(Saved entries)
——————————

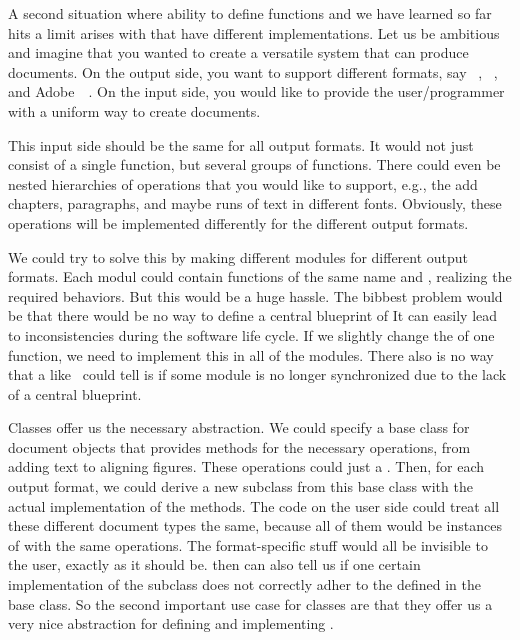 A second situation where ability to define functions and we have learned so far hits a limit arises with  that have different implementations.
Let us be ambitious and imagine that you wanted to create a versatile system that can produce documents.
On the output side, you want to support different formats, say \libreoffice~\cite{DF2024LTDF,GL2012LTSOOSSCBAFACSOL}, \microsoftWord~\cite{MS2024MW,DR2019STFAWAUMW}, and Adobe~~\cite{A2024WDPM,A2008P3DMPDFP1P1}.
On the input side, you would like to provide the user/programmer with a uniform way to create documents.

This input side  should be the same for all output formats.
It would not just consist of a single function, but several groups of functions.
There could even be nested hierarchies of operations that you would like to support, e.g., the add chapters, paragraphs, and maybe runs of text in different fonts.
Obviously, these operations will be implemented differently for the different output formats.

We could try to solve this by making different modules for different output formats.
Each modul could contain functions of the same name and , realizing the required behaviors.
But this would be a huge hassle.
The bibbest problem would be that there would be no way to define a central blueprint of 
It can easily lead to inconsistencies during the software life cycle.
If we slightly change the  of one function, we need to implement this in all of the modules.
There also is no way that a  like \ruff\ could tell is if some module is no longer synchronized due to the lack of a central blueprint.

Classes offer us the necessary abstraction.
We could specify a base class  for document objects that provides methods for the necessary operations, from adding text to aligning figures.
These operations could just  a .
Then, for each output format, we could derive a new subclass from this base class with the actual implementation of the methods.
The code on the user side could treat all these different document types the same, because all of them would be instances of  with the same operations.
The format-specific stuff would all be invisible to the user, exactly as it should be.
 then can also tell us if one certain implementation of the subclass does not correctly adher to the  defined in the base class.
So the second important use case for classes are that they offer us a very nice abstraction for defining and implementing .

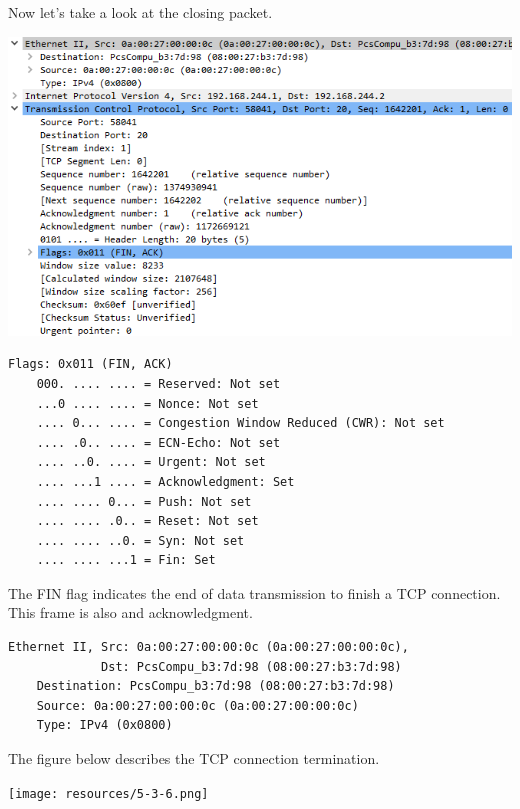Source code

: \documentclass[12pt]{extarticle}
\begin{document}
Now let's take a look at the closing packet.
\begin{center}
\includegraphics[scale=0.6]{resources/5-3-5.png}
\end{center}
\begin{verbatim}
Flags: 0x011 (FIN, ACK)
    000. .... .... = Reserved: Not set
    ...0 .... .... = Nonce: Not set
    .... 0... .... = Congestion Window Reduced (CWR): Not set
    .... .0.. .... = ECN-Echo: Not set
    .... ..0. .... = Urgent: Not set
    .... ...1 .... = Acknowledgment: Set
    .... .... 0... = Push: Not set
    .... .... .0.. = Reset: Not set
    .... .... ..0. = Syn: Not set
    .... .... ...1 = Fin: Set
\end{verbatim}
The FIN flag indicates the end of data transmission to finish a TCP connection. This frame is also and acknowledgment.
\begin{verbatim}
Ethernet II, Src: 0a:00:27:00:00:0c (0a:00:27:00:00:0c),
             Dst: PcsCompu_b3:7d:98 (08:00:27:b3:7d:98)
    Destination: PcsCompu_b3:7d:98 (08:00:27:b3:7d:98)
    Source: 0a:00:27:00:00:0c (0a:00:27:00:00:0c)
    Type: IPv4 (0x0800)
\end{verbatim}
The figure below describes the TCP connection termination.
\begin{center}
\texttt{[image: resources/5-3-6.png]}
\end{center}
\end{document}
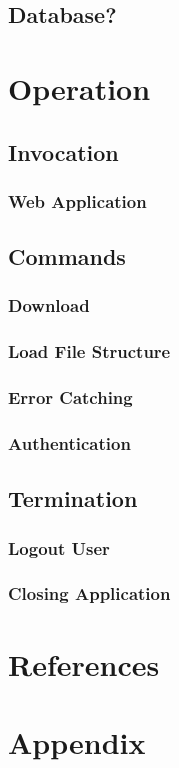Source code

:\documentclass{article}
\begin{document}
        \subsection{Database?}

    \section{Operation}
        \subsection{Invocation}
            \subsubsection{Web Application}

        \subsection{Commands}
            \subsubsection{Download}
            
            \subsubsection{Load File Structure}

            \subsubsection{Error Catching}

            \subsubsection{Authentication}

        \subsection{Termination}
            \subsubsection{Logout User}

            \subsubsection{Closing Application}

    \section*{References}

    \appendix
    \section{Appendix}
\end{document}
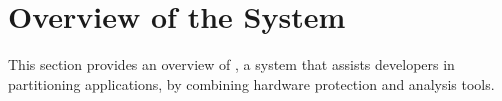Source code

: \section{Overview of the \sysname{} System}
\label{sec:overview}

This section provides an overview of \sysname{},
a system that assists developers in partitioning \java{} applications,
by combining \sgx{} hardware protection and \java{} analysis tools.

\begin{comment}


There are multiple approaches to access \sgx{} hardware from \java{} applications as illustrated in Figure~\ref{fig:alternatives}. Firstly, the whole \java{} application can run with the \jvm{} inside the enclaves,
using a \sgx{} like Haven~\cite{baumann14haven}({\em libOS-based}).
Secondly, the untrusted components of \java{} application
can run with the \jvm{} outside the enclaves, and a JNI wrapper can communicate
with the trusted component written in native language running inside the enclave like ~\cite{vc3}({\em JNI-based}). 
However,the JNI-based approach requires developers to have the knowledge of
enclave implementation, and loses the language protection of \java{} inside the enclaves.
A more plausible approach is to provide enclave-backed APIs
from the \jvm{},
to support common use cases ({\em \jvm{}-based})), such as a secure key-value store~\cite{vc3}.
Although the \jvm{}-based approach can save the application developers' effort
of implementing isolated components,
the use cases is limited to the pre-defined operations provided by the \jvm{} or the companion frameworks.
Because the backend implementation (isolated components and untrusted interfaces) in the \jvm{}-based approach is the same as the JNI-based approach,
the same language restriction also applies here. 

\end{comment}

——————————

_INSTRUCTIONS TO FOLLOW_. Reproduce every line above exactly as written, omitting the images.

_TASK RESPONSE_.
 A second situation where ability to define functions and we have learned so far hits a limit arises with  that have different implementations.
Let us be ambitious and imagine that you wanted to create a versatile system that can produce documents.
On the output side, you want to support different formats, say \libreoffice~\cite{DF2024LTDF,GL2012LTSOOSSCBAFACSOL}, \microsoftWord~\cite{MS2024MW,DR2019STFAWAUMW}, and Adobe~~\cite{A2024WDPM,A2008P3DMPDFP1P1}.
On the input side, you would like to provide the user/programmer with a uniform way to create documents.

This input side  should be the same for all output formats.
It would not just consist of a single function, but several groups of functions.
There could even be nested hierarchies of operations that you would like to support, e.g., the add chapters, paragraphs, and maybe runs of text in different fonts.
Obviously, these operations will be implemented differently for the different output formats.

We could try to solve this by making different modules for different output formats.
Each modul could contain functions of the same name and , realizing the required behaviors.
But this would be a huge hassle.
The bibbest problem would be that there would be no way to define a central blueprint of 
It can easily lead to inconsistencies during the software life cycle.
If we slightly change the  of one function, we need to implement this in all of the modules.
There also is no way that a  like \ruff\ could tell is if some module is no longer synchronized due to the lack of a central blueprint.

Classes offer us the necessary abstraction.
We could specify a base class  for document objects that provides methods for the necessary operations, from adding text to aligning figures.
These operations could just  a .
Then, for each output format, we could derive a new subclass from this base class with the actual implementation of the methods.
The code on the user side could treat all these different document types the same, because all of them would be instances of  with the same operations.
The format-specific stuff would all be invisible to the user, exactly as it should be.
 then can also tell us if one certain implementation of the subclass does not correctly adher to the  defined in the base class.
So the second important use case for classes are that they offer us a very nice abstraction for defining and implementing .

Source code

: \documentclass[12pt]{extarticle}
\begin{document}
Now let's take a look at the closing packet.
\begin{center}
\includegraphics[scale=0.6]{resources/5-3-5.png}
\end{center}
\begin{verbatim}
Flags: 0x011 (FIN, ACK)
    000. .... .... = Reserved: Not set
    ...0 .... .... = Nonce: Not set
    .... 0... .... = Congestion Window Reduced (CWR): Not set
    .... .0.. .... = ECN-Echo: Not set
    .... ..0. .... = Urgent: Not set
    .... ...1 .... = Acknowledgment: Set
    .... .... 0... = Push: Not set
    .... .... .0.. = Reset: Not set
    .... .... ..0. = Syn: Not set
    .... .... ...1 = Fin: Set
\end{verbatim}
The FIN flag indicates the end of data transmission to finish a TCP connection. This frame is also and acknowledgment.
\begin{verbatim}
Ethernet II, Src: 0a:00:27:00:00:0c (0a:00:27:00:00:0c),
             Dst: PcsCompu_b3:7d:98 (08:00:27:b3:7d:98)
    Destination: PcsCompu_b3:7d:98 (08:00:27:b3:7d:98)
    Source: 0a:00:27:00:00:0c (0a:00:27:00:00:0c)
    Type: IPv4 (0x0800)
\end{verbatim}
The figure below describes the TCP connection termination.
\begin{center}
\texttt{[image: resources/5-3-6.png]}
\end{center}
\end{document}
Source code

:\documentclass{article}
\begin{document}
        \subsection{Database?}

    \section{Operation}
        \subsection{Invocation}
            \subsubsection{Web Application}

        \subsection{Commands}
            \subsubsection{Download}
            
            \subsubsection{Load File Structure}

            \subsubsection{Error Catching}

            \subsubsection{Authentication}

        \subsection{Termination}
            \subsubsection{Logout User}

            \subsubsection{Closing Application}

    \section*{References}

    \appendix
    \section{Appendix}
\end{document}
Source code

: \section{Overview of the \sysname{} System}
\label{sec:overview}

This section provides an overview of \sysname{},
a system that assists developers in partitioning \java{} applications,
by combining \sgx{} hardware protection and \java{} analysis tools.

\begin{comment}


There are multiple approaches to access \sgx{} hardware from \java{} applications as illustrated in Figure~\ref{fig:alternatives}. Firstly, the whole \java{} application can run with the \jvm{} inside the enclaves,
using a \sgx{} like Haven~\cite{baumann14haven}({\em libOS-based}).
Secondly, the untrusted components of \java{} application
can run with the \jvm{} outside the enclaves, and a JNI wrapper can communicate
with the trusted component written in native language running inside the enclave like ~\cite{vc3}({\em JNI-based}). 
However,the JNI-based approach requires developers to have the knowledge of
enclave implementation, and loses the language protection of \java{} inside the enclaves.
A more plausible approach is to provide enclave-backed APIs
from the \jvm{},
to support common use cases ({\em \jvm{}-based})), such as a secure key-value store~\cite{vc3}.
Although the \jvm{}-based approach can save the application developers' effort
of implementing isolated components,
the use cases is limited to the pre-defined operations provided by the \jvm{} or the companion frameworks.
Because the backend implementation (isolated components and untrusted interfaces) in the \jvm{}-based approach is the same as the JNI-based approach,
the same language restriction also applies here. 

\end{comment}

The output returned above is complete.